2021年03月24日 22時06分40秒 |  〃  (新作外国映画)
 「ミナリ」という映画が注目されている。アメリカ映画だけど、セリフのほとんどが韓国語なので、ゴールデングローブ賞では作品賞の対象から外されて「外国語映画賞」を受賞した。この対応が批判されたからか、アカデミー賞では作品、監督、脚本、主演男優、助演女優、作曲と6部門でノミネートという快挙となっている。日本では3月19日に公開されたので早速見に行った。

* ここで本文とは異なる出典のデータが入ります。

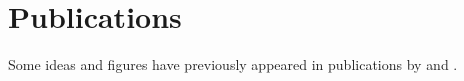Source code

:\chapter*{Publications}
Some ideas and figures have previously appeared in publications by \citet{Haberthuer2008,Tsuda2008} and \citet{Haberthuer2010}.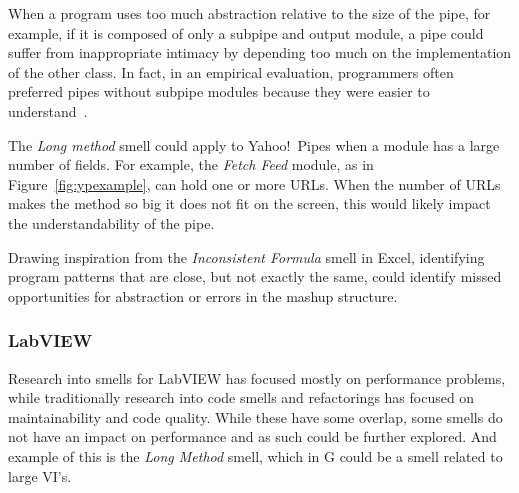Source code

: \documentclass[10pt,conference,compsocconf]{IEEEtran}
\begin{document}
When a program uses too much abstraction relative to the size of the pipe, for example, if it is composed of only a subpipe and output module, a pipe could suffer from inappropriate intimacy by depending too much on the implementation of the other class. In fact, in an empirical evaluation, programmers often preferred pipes without subpipe modules because they were easier to understand~\cite{StoleeTSE2013}. 

The \emph{Long method} smell could apply to Yahoo!\ Pipes when a module has a large number of fields. For example, the \emph{Fetch Feed} module, as in Figure~\ref{fig:ypexample}, can hold one or more URLs. When the number of URLs makes the method so big it does not fit on the screen, this would likely impact the understandability of the pipe. 

Drawing inspiration from the \emph{Inconsistent Formula} smell in Excel, identifying program patterns that are close, but not exactly the same, could identify missed opportunities for abstraction or errors in the mashup structure. 

\subsubsection{LabVIEW}

Research into smells for LabVIEW has focused mostly on performance problems, while traditionally research into code smells and refactorings has focused on maintainability and code quality.
While these have some overlap, some smells do not have an impact on performance and as such could be further explored. And example of this is the \emph{Long Method} smell, which in G could be a smell related to large VI's.
\end{document}
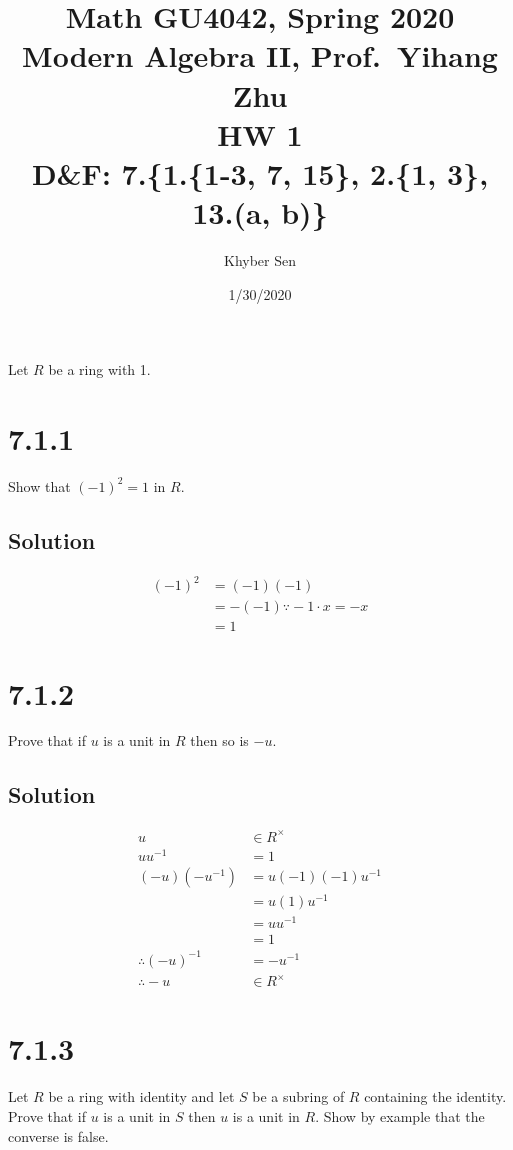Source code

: \documentclass[fleqn]{article}
\title{
Math GU4042, Spring 2020 \\
Modern Algebra II, Prof.\ Yihang Zhu \\
HW 1 \\
D\&F: 7.\{1.\{1-3, 7, 15\}, 2.\{1, 3\}, 13.(a, b)\}
}
\author{Khyber Sen}
\date{1/30/2020}
\begin{document}
    
    \maketitle
    
    Let $R$ be a ring with 1.
    
    \section{7.1.1}
    Show that $(-1)^2 = 1$ in $R$.
        
        \subsection{Solution}
        \begin{align}
            (-1)^2 &= (-1)(-1) \\
                &= -(-1) \because{} -1 \cdot x = -x \\
                &= 1
        \end{align}
    
    \section{7.1.2}
    Prove that if $u$ is a unit in $R$ then so is $-u$.
        
        \subsection{Solution}
        \begin{align}
            u &\in R^\times \\
            u u^{-1} &= 1 \\
            (-u)(-u^{-1}) &= u (-1)(-1) u^{-1} \\
                &= u (1) u^{-1} \\
                &= u u^{-1} \\
                &= 1 \\
            \therefore{} (-u)^{-1} &= -u^{-1} \\
            \therefore{} -u &\in R^\times
        \end{align}
    
    \section{7.1.3}
    Let $R$ be a ring with identity and let $S$ be a subring of $R$ containing the identity.  Prove that if $u$ is a unit in $S$ then $u$ is a unit in $R$.  Show by example that the converse is false.
        
\end{document}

 監督・脚本のリー・アイザック・チョン(1978~)は、公式サイトを見ると「コロラド州に生まれ、アーカンソー州リンカーンのオザークにある小さな農場で育つ」と出ている。映画の舞台はアーカンソー州の農場だから、これは監督の自伝的な設定なのだろう。今までに3本の作品があるようだが、日本未公開なので名前も知らなかった。新作は「君の名は。」の実写版リメイクなんだという。脚本が評価され、「ムーンライト」など作家性の強い作品を作ってきたA24とブラッド・ピット率いるPLANBという2社が組んで製作した。

 1980年代のアメリカで夫婦と幼い子2人が田舎をドライブしている。前にトラックがあって、荷物を運んでいる。引っ越してきたと判るが、家がトレーラーハウスなのに驚く。家の周りは広い草地で、夫はこの環境がいいと喜ぶ。しかし妻は勝手に進める夫に不満がある。下の子のデヴィッドは心臓に病気があって、もっと病院が近いところに住むべきだという。夫のジェイコブはスティーヴン・ユァンで、「バーニング劇場版」の主演だった人。妻のモニカはハン・イェリで、韓国で映画・ドラマに活躍しているという。上の子のアンだけではデヴィッドの面倒が見られないから、結局韓国から妻の母を呼び寄せることになる。
(一家5人が揃って)
 この祖母が傑作で、演じたユン・ヨジョン(1947~)はアカデミー賞助演女優賞の有力候補となっている。キム・ギヨン監督「火女」でデビュー以来、数多くの映画、ドラマで活躍してきた人で、70歳を過ぎて世界でブレイクした。祖母は韓国から大量の食材を持ち込み、粉唐辛子や煮干しに娘が歓喜する。家の間取りの関係で、祖母はデヴィッドと同室になる。しかし、韓国の煎じ薬をデヴィッドに飲ませるので、デヴィッドはおばあちゃんは韓国臭いと毛嫌いする。そんな関係がゆっくりと次第に変わっていく様を映画はじっくりと見つめていく。
(ブランコで遊ぶ姉弟)
 夫婦は以前カリフォルニアにいて、ヒヨコの雌雄鑑別をしていた。(雌だけ残して雄は処分されるらしい。)アーカンソーでも最初は同じ仕事をしている。ジェイコブは名人でさっさと進められる。しかし、本当にやりたいことは農地を切り開いて、韓国野菜を育てることだった。仕事の合間に開墾を進めるが、まずは水の確保。現地の農民は「ダウジング」で水場を探そうとするが、それは迷信だとしてジェイコブはデヴィッドを連れて水を探り当てる。手伝いにポールに来て貰うが、ポールは独自のキリスト教を信じていて悪魔払いをしたりする。しかし、朝鮮戦争の経験者でキムチも好きだという。この人の存在感は大きく、深南部の雰囲気を感じさせる。

 竜巻が襲ったり、水が不足したり、韓国ともカリフォルニアとも違う環境に戸惑いながら、少しずつ野菜も育っていく。しかし、同じく少しずつ夫婦の間にも亀裂が入っていくのである。大きなドラマが起きるというより、ほとんどが韓国語で一家の行く末を描いていく。面白くないかというと、それが決して退屈ではない。彼らは地域で孤立しているが、地域に溶け込もうと教会に行ったりもする。ヒヨコ孵卵場には韓国人もいて、何で韓国人教会を作らないのかとモニカが聞く場面がある。答えは韓国人教会が嫌な人がここまで来たのだというのである。
(祖母がセリのタネをまいた川辺)
 映画半ばで題名の「ミナリ」の意味が判る。それは韓国の「セリ(芹)」のことだった。映画を見ているときは判らなかったが、公式ホームページを見ると「たくましく地に根を張り、2度目の旬が最もおいしいことから、子供世代の幸せのために、親の世代が懸命に生きるという意味が込められている」とのこと。この家族は夫が夢追い系だが、末っ子に病気がある。そこに韓国から祖母がやって来る。祖母からすれば、自然の中を走り回ることも止められた孫を不憫に思うのは当然だ。ラスト近くの展開は予想を超えて、しかし深い余韻が残る。

 1984年に作られたペ・チャンホ監督「ディープ・ブルー・ナイト」という映画があった。大鐘賞で監督賞、主演男優賞(アン・ソンギ)などを得た傑作である。その映画では「アメリカン・ドリーム」を目指して偽装結婚するカップルがテーマになっていた。この映画もちょうど同じ頃、レーガン時代のアメリカを舞台としている。韓国人はその頃外国、特にアメリカに移住する人が多かった。いろんな理由があったんだろうけど、多くは都市に定住しただろう。この映画のように南部で農業をやったというのは珍しい。彼らの「アメリカン・ドリーム」は実るのか、潰えるのか。

 アカデミー賞最有力と言われる「ノマドランド」は中国系女性監督クロエ・ジャオが作っている。アメリカでアジア系映画人の活躍が目立つようになっている。日本でも注目していく必要がある。